Document images with source code
- - - -

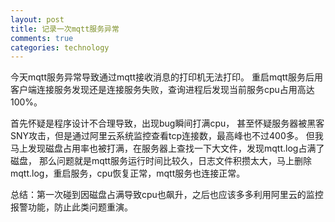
 ```yaml
---
layout: post
title: 记录一次mqtt服务异常
comments: true
categories: technology
---
```



​​今天mqtt服务异常导致通过mqtt接收消息的打印机无法打印。
重启mqtt服务后用客户端连接服务发现还是连接服务失败，查询进程后发现当前服务cpu占用高达100%。

首先怀疑是程序设计不合理导致，出现bug瞬间打满cpu，
甚至怀疑服务器被黑客SNY攻击，但是通过阿里云系统监控查看tcp连接数，最高峰也不过400多。
但我马上发现磁盘占用率也被打满，在服务器上查找一下大文件，发现mqtt.log占满了磁盘，
那么问题就是mqtt服务运行时间比较久，日志文件积攒太大，马上删除mqtt.log，重启服务，cpu恢复正常，mqtt服务也连接正常。

总结：第一次碰到因磁盘占满导致cpu也飙升，之后也应该多多利用阿里云的监控报警功能，防止此类问题重演。

<br>
<br>
<br>
<br>
<br>
<br>
<br>
<br>
<br>
<br>
<br>
<br>
<br>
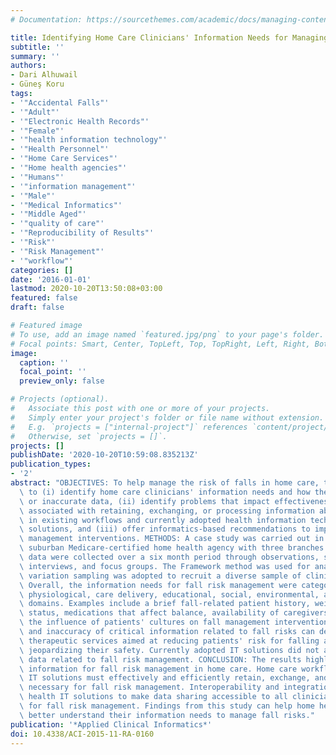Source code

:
 ```yaml
---
# Documentation: https://sourcethemes.com/academic/docs/managing-content/

title: Identifying Home Care Clinicians' Information Needs for Managing Fall Risks
subtitle: ''
summary: ''
authors:
- Dari Alhuwail
- Güneş Koru
tags:
- '"Accidental Falls"'
- '"Adult"'
- '"Electronic Health Records"'
- '"Female"'
- '"health information technology"'
- '"Health Personnel"'
- '"Home Care Services"'
- '"Home health agencies"'
- '"Humans"'
- '"information management"'
- '"Male"'
- '"Medical Informatics"'
- '"Middle Aged"'
- '"quality of care"'
- '"Reproducibility of Results"'
- '"Risk"'
- '"Risk Management"'
- '"workflow"'
categories: []
date: '2016-01-01'
lastmod: 2020-10-20T13:50:08+03:00
featured: false
draft: false

# Featured image
# To use, add an image named `featured.jpg/png` to your page's folder.
# Focal points: Smart, Center, TopLeft, Top, TopRight, Left, Right, BottomLeft, Bottom, BottomRight.
image:
  caption: ''
  focal_point: ''
  preview_only: false

# Projects (optional).
#   Associate this post with one or more of your projects.
#   Simply enter your project's folder or file name without extension.
#   E.g. `projects = ["internal-project"]` references `content/project/deep-learning/index.md`.
#   Otherwise, set `projects = []`.
projects: []
publishDate: '2020-10-20T10:59:08.835213Z'
publication_types:
- '2'
abstract: "OBJECTIVES: To help manage the risk of falls in home care, this study aimed\
  \ to (i) identify home care clinicians' information needs and how they manage missing\
  \ or inaccurate data, (ii) identify problems that impact effectiveness and efficiency\
  \ associated with retaining, exchanging, or processing information about fall risks\
  \ in existing workflows and currently adopted health information technology (IT)\
  \ solutions, and (iii) offer informatics-based recommendations to improve fall risk\
  \ management interventions. METHODS: A case study was carried out in a single not-for-profit\
  \ suburban Medicare-certified home health agency with three branches. Qualitative\
  \ data were collected over a six month period through observations, semi-structured\
  \ interviews, and focus groups. The Framework method was used for analysis. Maximum\
  \ variation sampling was adopted to recruit a diverse sample of clinicians. RESULTS:\
  \ Overall, the information needs for fall risk management were categorized into\
  \ physiological, care delivery, educational, social, environmental, and administrative\
  \ domains. Examples include a brief fall-related patient history, weight-bearing\
  \ status, medications that affect balance, availability of caregivers at home, and\
  \ the influence of patients' cultures on fall management interventions. The unavailability\
  \ and inaccuracy of critical information related to fall risks can delay necessary\
  \ therapeutic services aimed at reducing patients' risk for falling and thereby\
  \ jeopardizing their safety. Currently adopted IT solutions did not adequately accommodate\
  \ data related to fall risk management. CONCLUSION: The results highlight the essential\
  \ information for fall risk management in home care. Home care workflows and health\
  \ IT solutions must effectively and efficiently retain, exchange, and process information\
  \ necessary for fall risk management. Interoperability and integration of the various\
  \ health IT solutions to make data sharing accessible to all clinicians is critical\
  \ for fall risk management. Findings from this study can help home health agencies\
  \ better understand their information needs to manage fall risks."
publication: '*Applied Clinical Informatics*'
doi: 10.4338/ACI-2015-11-RA-0160
---
```

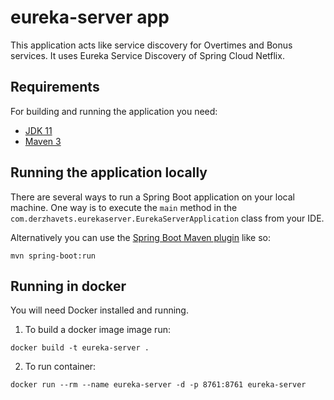 # eureka-server app

This application acts like service discovery for Overtimes and Bonus services.
It uses Eureka Service Discovery of Spring Cloud Netflix.

## Requirements

For building and running the application you need:

- [JDK 11](https://jdk.java.net/11/)
- [Maven 3](https://maven.apache.org)

## Running the application locally

There are several ways to run a Spring Boot application on your local machine. One way is to execute the `main` method in the `com.derzhavets.eurekaserver.EurekaServerApplication` class from your IDE.

Alternatively you can use the [Spring Boot Maven plugin](https://docs.spring.io/spring-boot/docs/current/reference/html/build-tool-plugins-maven-plugin.html) like so:
```
mvn spring-boot:run
```

## Running in docker

You will need Docker installed and running.
1. To build a docker image image run:
```
docker build -t eureka-server . 
```
2. To run container:
```
docker run --rm --name eureka-server -d -p 8761:8761 eureka-server
```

- - - -

▶ _Your assignment_:
Word for word, restate all of the data, but do not copy the pictures.

▶ _Answer to the problem_:
 ```yaml
---
layout: post
title: 记录一次mqtt服务异常
comments: true
categories: technology
---
```



​​今天mqtt服务异常导致通过mqtt接收消息的打印机无法打印。
重启mqtt服务后用客户端连接服务发现还是连接服务失败，查询进程后发现当前服务cpu占用高达100%。

首先怀疑是程序设计不合理导致，出现bug瞬间打满cpu，
甚至怀疑服务器被黑客SNY攻击，但是通过阿里云系统监控查看tcp连接数，最高峰也不过400多。
但我马上发现磁盘占用率也被打满，在服务器上查找一下大文件，发现mqtt.log占满了磁盘，
那么问题就是mqtt服务运行时间比较久，日志文件积攒太大，马上删除mqtt.log，重启服务，cpu恢复正常，mqtt服务也连接正常。

总结：第一次碰到因磁盘占满导致cpu也飙升，之后也应该多多利用阿里云的监控报警功能，防止此类问题重演。

<br>
<br>
<br>
<br>
<br>
<br>
<br>
<br>
<br>
<br>
<br>
<br>
<br>
Source code

:
 ```yaml
---
# Documentation: https://sourcethemes.com/academic/docs/managing-content/

title: Identifying Home Care Clinicians' Information Needs for Managing Fall Risks
subtitle: ''
summary: ''
authors:
- Dari Alhuwail
- Güneş Koru
tags:
- '"Accidental Falls"'
- '"Adult"'
- '"Electronic Health Records"'
- '"Female"'
- '"health information technology"'
- '"Health Personnel"'
- '"Home Care Services"'
- '"Home health agencies"'
- '"Humans"'
- '"information management"'
- '"Male"'
- '"Medical Informatics"'
- '"Middle Aged"'
- '"quality of care"'
- '"Reproducibility of Results"'
- '"Risk"'
- '"Risk Management"'
- '"workflow"'
categories: []
date: '2016-01-01'
lastmod: 2020-10-20T13:50:08+03:00
featured: false
draft: false

# Featured image
# To use, add an image named `featured.jpg/png` to your page's folder.
# Focal points: Smart, Center, TopLeft, Top, TopRight, Left, Right, BottomLeft, Bottom, BottomRight.
image:
  caption: ''
  focal_point: ''
  preview_only: false

# Projects (optional).
#   Associate this post with one or more of your projects.
#   Simply enter your project's folder or file name without extension.
#   E.g. `projects = ["internal-project"]` references `content/project/deep-learning/index.md`.
#   Otherwise, set `projects = []`.
projects: []
publishDate: '2020-10-20T10:59:08.835213Z'
publication_types:
- '2'
abstract: "OBJECTIVES: To help manage the risk of falls in home care, this study aimed\
  \ to (i) identify home care clinicians' information needs and how they manage missing\
  \ or inaccurate data, (ii) identify problems that impact effectiveness and efficiency\
  \ associated with retaining, exchanging, or processing information about fall risks\
  \ in existing workflows and currently adopted health information technology (IT)\
  \ solutions, and (iii) offer informatics-based recommendations to improve fall risk\
  \ management interventions. METHODS: A case study was carried out in a single not-for-profit\
  \ suburban Medicare-certified home health agency with three branches. Qualitative\
  \ data were collected over a six month period through observations, semi-structured\
  \ interviews, and focus groups. The Framework method was used for analysis. Maximum\
  \ variation sampling was adopted to recruit a diverse sample of clinicians. RESULTS:\
  \ Overall, the information needs for fall risk management were categorized into\
  \ physiological, care delivery, educational, social, environmental, and administrative\
  \ domains. Examples include a brief fall-related patient history, weight-bearing\
  \ status, medications that affect balance, availability of caregivers at home, and\
  \ the influence of patients' cultures on fall management interventions. The unavailability\
  \ and inaccuracy of critical information related to fall risks can delay necessary\
  \ therapeutic services aimed at reducing patients' risk for falling and thereby\
  \ jeopardizing their safety. Currently adopted IT solutions did not adequately accommodate\
  \ data related to fall risk management. CONCLUSION: The results highlight the essential\
  \ information for fall risk management in home care. Home care workflows and health\
  \ IT solutions must effectively and efficiently retain, exchange, and process information\
  \ necessary for fall risk management. Interoperability and integration of the various\
  \ health IT solutions to make data sharing accessible to all clinicians is critical\
  \ for fall risk management. Findings from this study can help home health agencies\
  \ better understand their information needs to manage fall risks."
publication: '*Applied Clinical Informatics*'
doi: 10.4338/ACI-2015-11-RA-0160
---
```

 # eureka-server app

This application acts like service discovery for Overtimes and Bonus services.
It uses Eureka Service Discovery of Spring Cloud Netflix.

## Requirements

For building and running the application you need:

- [JDK 11](https://jdk.java.net/11/)
- [Maven 3](https://maven.apache.org)

## Running the application locally

There are several ways to run a Spring Boot application on your local machine. One way is to execute the `main` method in the `com.derzhavets.eurekaserver.EurekaServerApplication` class from your IDE.

Alternatively you can use the [Spring Boot Maven plugin](https://docs.spring.io/spring-boot/docs/current/reference/html/build-tool-plugins-maven-plugin.html) like so:
```
mvn spring-boot:run
```

## Running in docker

You will need Docker installed and running.
1. To build a docker image image run:
```
docker build -t eureka-server . 
```
2. To run container:
```
docker run --rm --name eureka-server -d -p 8761:8761 eureka-server
```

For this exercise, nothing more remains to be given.